The company said the regimen demonstrated a statistically significant and clinically meaningful improvement in PFS compared with treatment using FOLFIRI with or without bevacizumab, as assessed by blinded independent central review. Overall survival, a secondary endpoint, also showed a clinically meaningful prolongation in patients treated with the BRAFTOVI-based combination.
Cohort 3’s primary endpoint was objective response rate (ORR) by blinded independent central review. Positive ORR data from this cohort were recently presented at the 2026 American Society of Clinical Oncology Gastrointestinal Cancers Symposium.
The newly reported PFS findings build on those response data and further support the potential role of this targeted combination in the first-line treatment setting for patients with BRAF V600E-mutant mCRC. At the time of analysis, the safety profile of BRAFTOVI in combination with cetuximab and FOLFIRI was consistent with the known profiles of the individual agents, and no new safety signals were identified.
The triplet regimen remains investigational and is not currently approved. Detailed results from Cohort 3 are expected to be presented at an upcoming medical meeting and will be shared with the U.S. Food and Drug Administration to support potential approval in this molecularly defined patient population.
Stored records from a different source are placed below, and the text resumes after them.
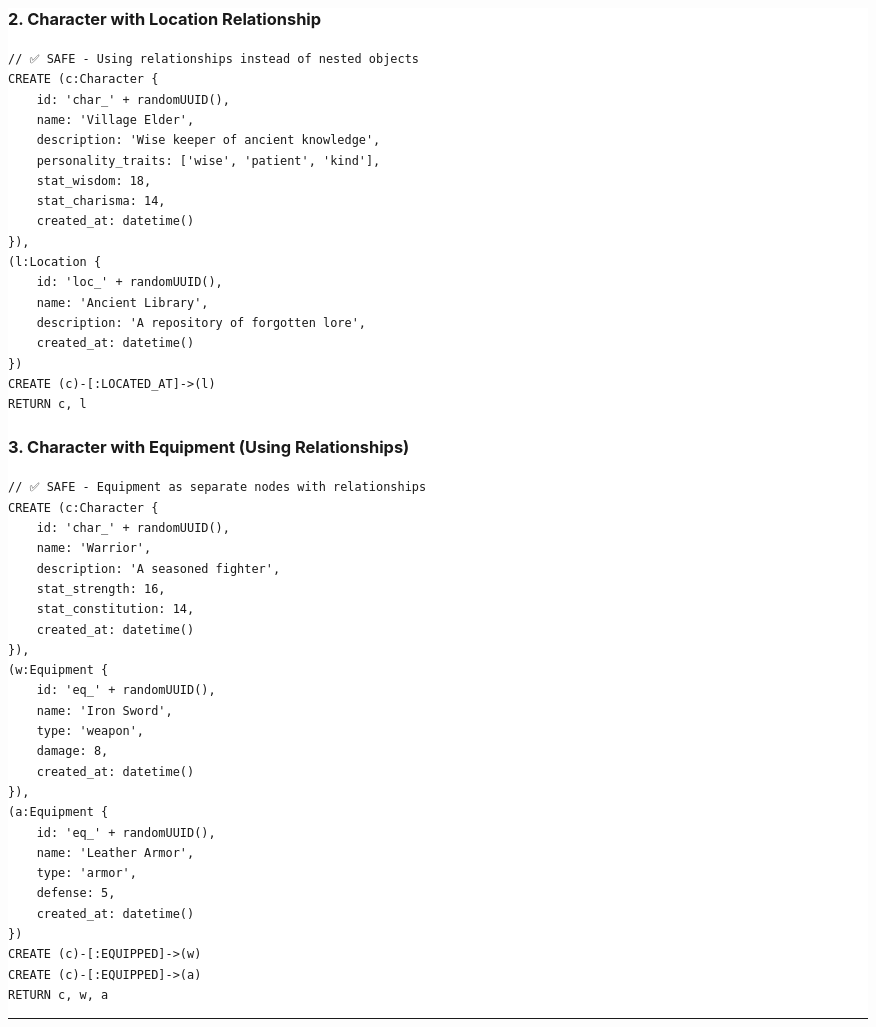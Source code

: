 ### **2. Character with Location Relationship**
```cypher
// ✅ SAFE - Using relationships instead of nested objects
CREATE (c:Character {
    id: 'char_' + randomUUID(),
    name: 'Village Elder',
    description: 'Wise keeper of ancient knowledge',
    personality_traits: ['wise', 'patient', 'kind'],
    stat_wisdom: 18,
    stat_charisma: 14,
    created_at: datetime()
}),
(l:Location {
    id: 'loc_' + randomUUID(),
    name: 'Ancient Library',
    description: 'A repository of forgotten lore',
    created_at: datetime()
})
CREATE (c)-[:LOCATED_AT]->(l)
RETURN c, l
```

### **3. Character with Equipment (Using Relationships)**
```cypher
// ✅ SAFE - Equipment as separate nodes with relationships
CREATE (c:Character {
    id: 'char_' + randomUUID(),
    name: 'Warrior',
    description: 'A seasoned fighter',
    stat_strength: 16,
    stat_constitution: 14,
    created_at: datetime()
}),
(w:Equipment {
    id: 'eq_' + randomUUID(),
    name: 'Iron Sword',
    type: 'weapon',
    damage: 8,
    created_at: datetime()
}),
(a:Equipment {
    id: 'eq_' + randomUUID(),
    name: 'Leather Armor',
    type: 'armor',
    defense: 5,
    created_at: datetime()
})
CREATE (c)-[:EQUIPPED]->(w)
CREATE (c)-[:EQUIPPED]->(a)
RETURN c, w, a
```

---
In December 2024, BRAFTOVI in combination with cetuximab and mFOLFOX6 received accelerated approval from the FDA for previously untreated patients with BRAF V600E-mutant mCRC based on statistically significant and clinically meaningful improvements in confirmed ORR. Continued approval for that indication is contingent upon verification of clinical benefit.
The latest findings from BREAKWATER may further strengthen the evidence base for BRAFTOVI-based regimens in this high-risk subgroup.